▶ ACTION ITEM:
Please report, as a bare number, how many lines below include the string "permissions".

____ DATASET RECORDS

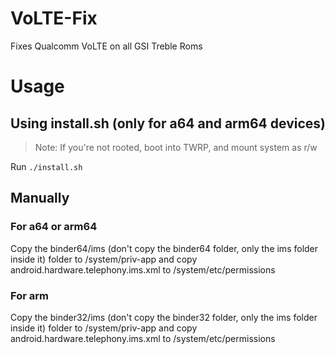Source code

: # VoLTE-Fix
Fixes Qualcomm VoLTE on all GSI Treble Roms

# Usage
## Using install.sh (only for a64 and arm64 devices)
> Note: If you're not rooted, boot into TWRP, and mount system as r/w

Run
``./install.sh``

## Manually
### For a64 or arm64
Copy the binder64/ims (don't copy the binder64 folder, only the ims folder inside it) folder to /system/priv-app and copy android.hardware.telephony.ims.xml to /system/etc/permissions

### For arm
Copy the binder32/ims (don't copy the binder32 folder, only the ims folder inside it) folder to /system/priv-app and copy android.hardware.telephony.ims.xml to /system/etc/permissions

________

▶ SOLUTION FOR THIS PROBLEM:
2